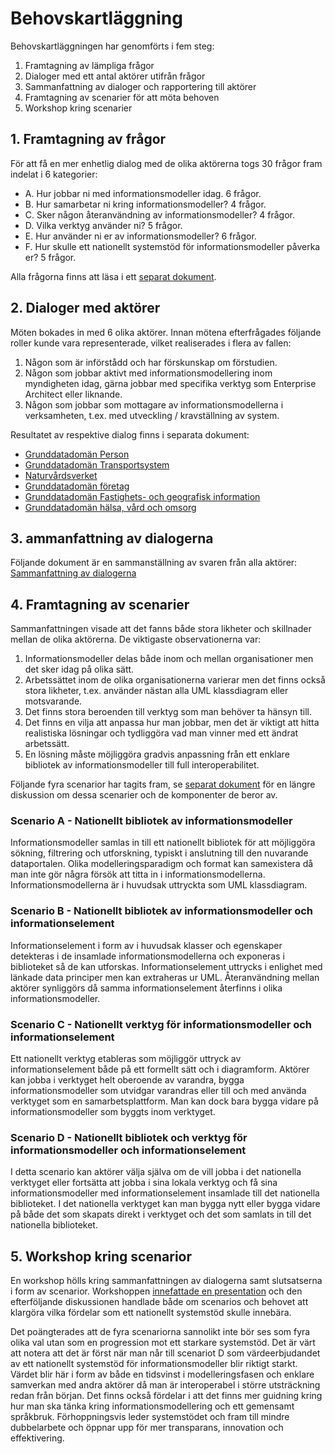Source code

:# Behovskartläggning

Behovskartläggningen har genomförts i fem steg:

1. Framtagning av lämpliga frågor
2. Dialoger med ett antal aktörer utifrån frågor
3. Sammanfattning av dialoger och rapportering till aktörer
4. Framtagning av scenarier för att möta behoven
5. Workshop kring scenarier

## 1. Framtagning av frågor

För att få en mer enhetlig dialog med de olika aktörerna togs 30 frågor fram indelat i 6 kategorier:

- A. Hur jobbar ni med informationsmodeller idag. 6 frågor.
- B. Hur samarbetar ni kring informationsmodeller? 4 frågor.
- C. Sker någon återanvändning av informationsmodeller? 4 frågor.
- D. Vilka verktyg använder ni? 5 frågor.
- E. Hur använder ni er av informationsmodeller? 6 frågor.
- F. Hur skulle ett nationellt systemstöd för informationsmodeller påverka er? 5 frågor.

Alla frågorna finns att läsa i ett [separat dokument](../dialoger/fragor.md).

## 2. Dialoger med aktörer

Möten bokades in med 6 olika aktörer. Innan mötena efterfrågades följande roller kunde vara representerade, vilket realiserades i flera av fallen:


1. Någon som är införstådd och har förskunskap om förstudien.
2. Någon som jobbar aktivt med informationsmodellering inom myndigheten idag, gärna jobbar med specifika verktyg som Enterprise Architect eller liknande.
3. Någon som jobbar som mottagare av informationsmodellerna i verksamheten, t.ex. med utveckling / kravställning av system.

Resultatet av respektive dialog finns i separata dokument:

* [Grunddatadomän Person](../dialoger/skatteverket.md)
* [Grunddatadomän Transportsystem](../dialoger/trafikverket.md)
* [Naturvårdsverket](../dialoger/naturvardsverket.md)
* [Grunddatadomän företag](../dialoger/bolagsverket.md)
* [Grunddatadomän Fastighets- och geografisk information](../dialoger/lantmateriet.md)
* [Grunddatadomän hälsa, vård och omsorg](../dialoger/ehalsomyndigheten.md)

## 3. ammanfattning av dialogerna

Följande dokument är en sammanställning av svaren från alla aktörer:
[Sammanfattning av dialogerna](dialoger/sammanfattning.md)

## 4. Framtagning av scenarier

Sammanfattningen visade att det fanns både stora likheter och skillnader mellan de olika aktörerna. De viktigaste observationerna var:

1. Informationsmodeller delas både inom och mellan organisationer men det sker idag på olika sätt.
2. Arbetssättet inom de olika organisationerna varierar men det finns också stora likheter, t.ex. använder nästan alla UML klassdiagram eller motsvarande.
3. Det finns stora beroenden till verktyg som man behöver ta hänsyn till.
4. Det finns en vilja att anpassa hur man jobbar, men det är viktigt att hitta realistiska lösningar och tydliggöra vad man vinner med ett ändrat arbetssätt.
5. En lösning måste möjliggöra gradvis anpassning från ett enklare bibliotek av informationsmodeller till full interoperabilitet.

Följande fyra scenarior har tagits fram, se [separat dokument](scenarior-modeller.md) för en längre diskussion om dessa scenarier och de komponenter de beror av.

### Scenario A - Nationellt bibliotek av informationsmodeller
Informationsmodeller samlas in till ett nationellt bibliotek för att möjliggöra sökning, filtrering och utforskning, typiskt i anslutning till den nuvarande dataportalen. Olika modelleringsparadigm och format kan samexistera då man inte gör några försök att titta in i informationsmodellerna. Informationsmodellerna är i huvudsak uttryckta som UML klassdiagram.

### Scenario B - Nationellt bibliotek av informationsmodeller och informationselement
Informationselement i form av i huvudsak klasser och egenskaper detekteras i de insamlade informationsmodellerna och exponeras i biblioteket så de kan utforskas. Informationselement uttrycks i enlighet med länkade data principer men kan extraheras ur UML. Återanvändning mellan aktörer synliggörs då samma informationselement återfinns i olika informationsmodeller.

### Scenario C - Nationellt verktyg för informationsmodeller och informationselement
Ett nationellt verktyg etableras som möjliggör uttryck av informationselement både på ett formellt sätt och i diagramform. Aktörer kan jobba i verktyget helt oberoende av varandra, bygga informationsmodeller som utvidgar varandras eller till och med använda verktyget som en samarbetsplattform. Man kan dock bara bygga vidare på informationsmodeller som byggts inom verktyget.

### Scenario D - Nationellt bibliotek och verktyg för informationsmodeller och informationselement
I detta scenario kan aktörer välja själva om de vill jobba i det nationella verktyget eller fortsätta att jobba i sina lokala verktyg och få sina informationsmodeller med informationselement insamlade till det nationella biblioteket. I det nationella verktyget kan man bygga nytt eller bygga vidare på både det som skapats direkt i verktyget och det som samlats in till det nationella biblioteket.

## 5. Workshop kring scenarior

En workshop hölls kring sammanfattningen av dialogerna samt slutsatserna i form av scenarior. Workshoppen [innefattade en presentation](https://docs.google.com/presentation/d/13m_GIoAGZme_Qci1ev4koSywH9lP5Pm_9kDDTWgwhPA/edit?usp=sharing) och den efterföljande diskussionen handlade både om scenarios och behovet att klargöra vilka fördelar som ett nationellt systemstöd skulle innebära.  

Det poängterades att de fyra scenariorna sannolikt inte bör ses som fyra olika val utan som en progression mot ett starkare systemstöd. Det är värt att notera att det är först när man når till scenariot D som värdeerbjudandet av ett nationellt systemstöd för informationsmodeller blir riktigt starkt. Värdet blir här i form av både en tidsvinst i modelleringsfasen och enklare samverkan med andra aktörer då man är interoperabel i större utsträckning redan från början. Det finns också fördelar i att det finns mer guidning kring hur man ska tänka kring informationsmodellering och ett gemensamt språkbruk. Förhoppningsvis leder systemstödet och fram till mindre dubbelarbete och öppnar upp för mer transparans, innovation och effektivering.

══════════

= WORK REQUEST =
Within the listing above, locate the line containing "## 3. ammanfattning av dialogerna" and the line containing "## 4. Framtagning av scenarier". Reproduce those two lines and all lines between them exactly, with nothing added.

= RESPONSE TO THE TASK =
## 3. ammanfattning av dialogerna

Följande dokument är en sammanställning av svaren från alla aktörer:
[Sammanfattning av dialogerna](dialoger/sammanfattning.md)

## 4. Framtagning av scenarier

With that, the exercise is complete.